Der Erfolg ist ein Meilenstein für die Künstliche Intelligenz angesehen. Er darf aber nicht überbewertet werden.

Stuttgart - Eine Google-Software hat nach dem Europameister nun auch den weltbesten Spieler im asiatischen Brettspiel Go besiegt: Der Koreaner Lee Sedol hat am Mittwoch das erste von fünf Spielen im Match klar verloren. Go galt bisher als eine der größten Herausforderungen für die künstliche Intelligenz, da es komplexer ist als Schach und eine Partie aus wesentlich mehr möglichen Spielzügen besteht.

 

Die Software AlphaGo beruht auf sogenannten neuronalen Netzwerken. Bei dieser Art des maschinellen Lernens wird die Funktionsweise des menschlichen Gehirns nachgeahmt: Die Netze bestehen aus mehreren Lagen mit einer festzulegenden Anzahl an Neuronen, deren Verbindungen sich verstärken oder abschwächen – abhängig von den „Erfahrungen“, die sie machen. Angesichts der Vielschichtigkeit sind diese Netze geeignet, große Mengen an Eingabedaten zu verarbeiten. Die einzige Beschränkung war bisher die Rechenleistung, die derzeit stark wächst. Das sogenannte Deep Learning ist deshalb im Kommen. Die Software AlphaGo wurde vom britischen Start-up Deep Mind entwickelt. Anfang 2014 hatte Google das Unternehmen für 400 Millionen Pfund gekauft, die größte Übernahme des US-Konzerns in Europa. Google will bei der Zukunftstechnologie der künstlichen Intelligenz ganz vorne mitmischen – und hat gute Karten, denn neben exzellenten Entwicklern und ausgefeilten Algorithmen braucht man dafür vor allem eines: massenweise Daten.

Überwachtes maschinelles Lernen

Gerade beim überwachten maschinellen Lernen, auf dem auch AlphaGo beruht, sind Daten das A und O. Der Algorithmus lernt nicht aus vorgegebenen Regeln, sondern anhand von Beispielen – ähnlich wie ein Kind, das aus Beobachtungen lernt. Sind diese Beispiele, sogenannte Trainingsdaten, repräsentativ für die später vom Computer zu lösende Aufgabe, so lernt die Software umso präziser, je mehr Daten sie zur Verfügung hat.
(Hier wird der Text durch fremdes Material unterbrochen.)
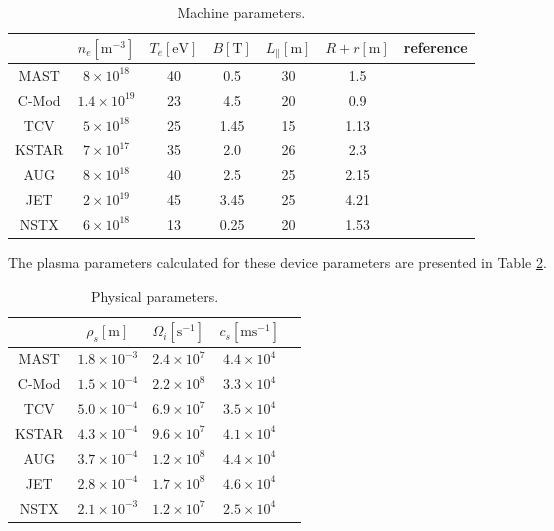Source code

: \begin{table}[h!]
	\begin{center}
		\caption{Machine parameters.}
		\label{tab:machine_parameters}
		\begin{tabular}{c|c c c c c|c} 
			 & $n_e[\mathrm{m}^{-3}]$ & $T_e[\mathrm{eV}]$ & $B[\mathrm{T}]$ & $L_\parallel[\mathrm{m}]$ & $R+r[\mathrm{m}]$ & reference\\
			\hline
			MAST & $8\times 10^{18}$ & 40 & 0.5 & 30 & 1.5 & \cite{easy2016investigation}\\
			C-Mod & $1.4\times 10^{19}$ & 23 & 4.5 & 20 & 0.9 & \cite{terry2003observations}\\
			TCV & $5\times 10^{18}$ & 25 & 1.45 & 15 & 1.13  & \cite{nespoli2017blob,wensing2019solps}\\
			KSTAR & $7\times 10^{17}$ & 35 & 2.0 & 26 & 2.3 & \cite{bak2015investigation} \\
			AUG & $8\times 10^{18}$ & 40 & 2.5 & 25 & 2.15 & \cite{militello2011multi} \\
			JET & $2\times 10^{19}$ & 45 & 3.45 & 25 & 4.21 & \cite{fundamenski2007dissipative}\\
			NSTX & $6\times 10^{18}$ & 13 & 0.25 & 20 & 1.53 & \cite{terry2003observations}
		\end{tabular}
	\end{center}
\end{table} 
The plasma parameters calculated for these device parameters are presented in Table \ref{tab:plasma}.
\begin{table}[h!]
	\begin{center}
		\caption{Physical parameters.}
		\label{tab:plasma}
		\begin{tabular}{c|c c c c} 
		 & $\rho_s[\mathrm{m}]$ &$\Omega_i[\mathrm{s}^{-1}]$&$c_s[\mathrm{ms}^{-1}]$\\
			\hline
			MAST & $1.8\times 10^{-3}$ & $2.4\times 10^{7}$ & $4.4\times 10^{4}$\\
			C-Mod& $1.5\times 10^{-4}$ & $2.2\times 10^{8}$ & $3.3\times 10^{4}$\\
			TCV & $5.0\times 10^{-4}$ & $6.9\times 10^{7}$ & $3.5\times 10^{4}$\\
			KSTAR & $4.3\times 10^{-4}$ & $9.6\times 10^{7}$ & $4.1\times 10^{4}$\\
			AUG & $3.7\times 10^{-4}$ & $1.2\times 10^{8}$ & $4.4\times 10^{4}$\\
			JET & $2.8\times 10^{-4}$ & $1.7\times 10^{8}$ & $4.6\times 10^{4}$\\
			NSTX & $2.1\times 10^{-3}$ & $1.2\times 10^{7}$ & $2.5\times 10^{4}$\\
		\end{tabular}
	\end{center}
\end{table}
Die Herausforderung beim überwachten maschinellen Lernen ist häufig, geeignete Trainingsdaten zu finden und diese so aufzubereiten, dass sie zum Problem passen. Das war in diesem Fall nicht schwierig: AlphaGo hatte Millionen Spielzüge aus bisherigen Go-Partien genutzt, um zu lernen, wie das Spiel funktioniert. Ein anderes Netz hatte derweil unzählige Male gegen sich selbst gespielt und so gelernt, wie erfolgreiche Strategien aussehen. Mit diesem Hintergrundwissen kann die Software nun in jeder Situation aus einer Auswahl an Zügen wählen, anstatt stets alle noch möglichen Züge auf den insgesamt 361 Feldern durchzurechnen. Dies hätte den Computer in Echtzeit überfordert.
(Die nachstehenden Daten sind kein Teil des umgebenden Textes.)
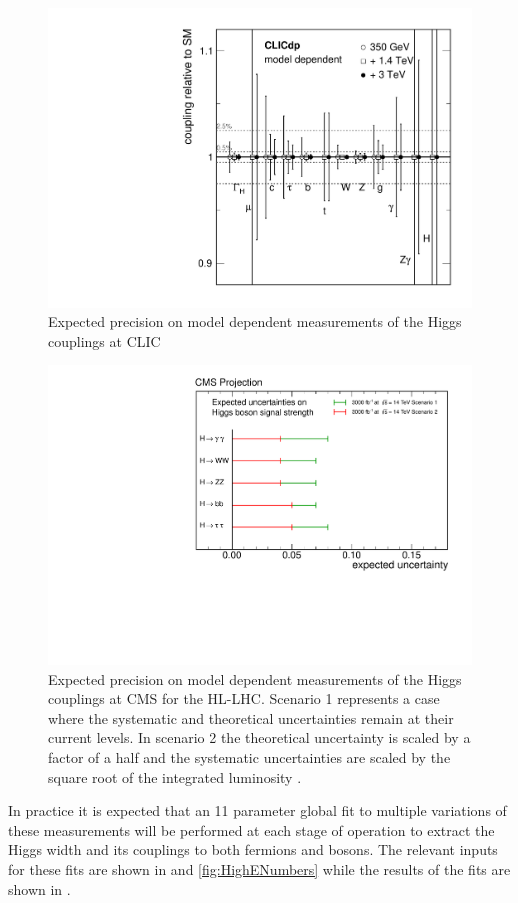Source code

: \begin{figure}
\centering
\includegraphics[width=0.65\linewidth]{Theory/fig/FitResultsMD.pdf}
\caption[Expected precision on model dependent measurements of the Higgs couplings at CLIC]{Expected precision on model dependent measurements of the Higgs couplings at CLIC \cite{Abramowicz:2016zbo}}
\label{fig:modelDependentCouplings}
\end{figure}

\begin{figure}
\centering
\includegraphics[width=0.7\linewidth]{Theory/fig/MuSnowmass3000.pdf}
\caption[Expected precision on model dependent measurements of the Higgs couplings at CMS]{Expected precision on model dependent measurements of the Higgs couplings at \ac{CMS} for the \ac{HL-LHC}. Scenario 1 represents a case where the systematic and theoretical uncertainties remain at their current levels. In scenario 2 the theoretical uncertainty is scaled by a factor of a half and the systematic uncertainties are scaled by the square root of the integrated luminosity \cite{CMS:2013xfa}.}
\label{fig:CMSHiggsPredictions}
\end{figure}

In practice it is expected that an 11 parameter global fit to multiple variations of these measurements will be performed at each stage of operation to extract the Higgs width and its couplings to both fermions and bosons. The relevant inputs for these fits are shown in  and \ref{fig:HighENumbers} while the results of the fits are shown in .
Es gibt größere Herausforderungen als ein Go-Spiel

Doch der Begriff des überwachten Lernens ist irreführend, denn das Lernen an sich wird nicht überwacht. Für die Entwickler entsprechender Algorithmen ist es nicht durchschaubar, anhand welcher Kriterien ein solches System welche Schlüsse zieht. Das macht andere Anwendungsfälle weit komplizierter: Woher weiß man, ob der Algorithmus richtig liegt, wenn es um komplexere Fragestellungen geht, als ein Spiel zu gewinnen?
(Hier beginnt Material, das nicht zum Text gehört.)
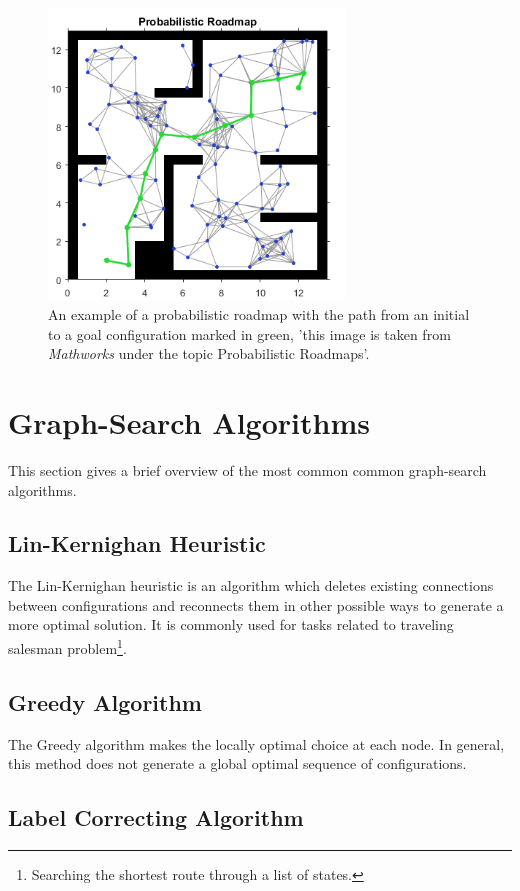 \begin{figure} [h]
	\centering
	\includegraphics[width=0.7\textwidth]{images/prm.png}
	\caption{An example of a probabilistic roadmap with the path from an initial to a goal configuration marked in green, 'this image is taken from \textit{Mathworks} under the topic Probabilistic Roadmaps'.}
	\label{pics:prm}
\end{figure} 

\section{Graph-Search Algorithms}
\label{sec:graph_search}
This section gives a brief overview of the most common common graph-search algorithms.
\subsection{Lin-Kernighan Heuristic}
The Lin-Kernighan heuristic is an algorithm which deletes existing connections between configurations and reconnects them in other possible ways to generate a more optimal solution. It is commonly used for tasks related to traveling salesman problem\footnote{Searching the shortest route through a list of states.}.

\subsection{Greedy Algorithm}
The Greedy algorithm makes the locally optimal choice at each node. In general, this method does not generate a global optimal sequence of configurations.

\subsection{Label Correcting Algorithm}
Von daher ist der Sieg einer Maschine über den weltbesten Go-Spieler zwar einerseits ein Meilenstein für die künstliche Intelligenz, weil er zeigt, welche Datenmassen ein modernes System in Echtzeit verarbeiten kann. Andererseits sind größere Herausforderungen denkbar, schließlich liegen in diesem Fall nicht nur die Trainingsdaten auf der Hand, die Aufgabe kommt einem Computer auch entgegen: Ein wichtiger Teil besteht darin, mögliche künftige Züge vorauszuberechnen. Das menschliche Gehirn ist hier im Nachteil, weil die Zahl gleichzeitiger Rechenoperationen begrenzt ist. Deshalb war absehbar, dass Spiele wie Schach und Go die ersten Bereiche sind, in denen Computer den Menschen überlegen sind. Für andere Bereiche sagt das aber nicht allzu viel aus.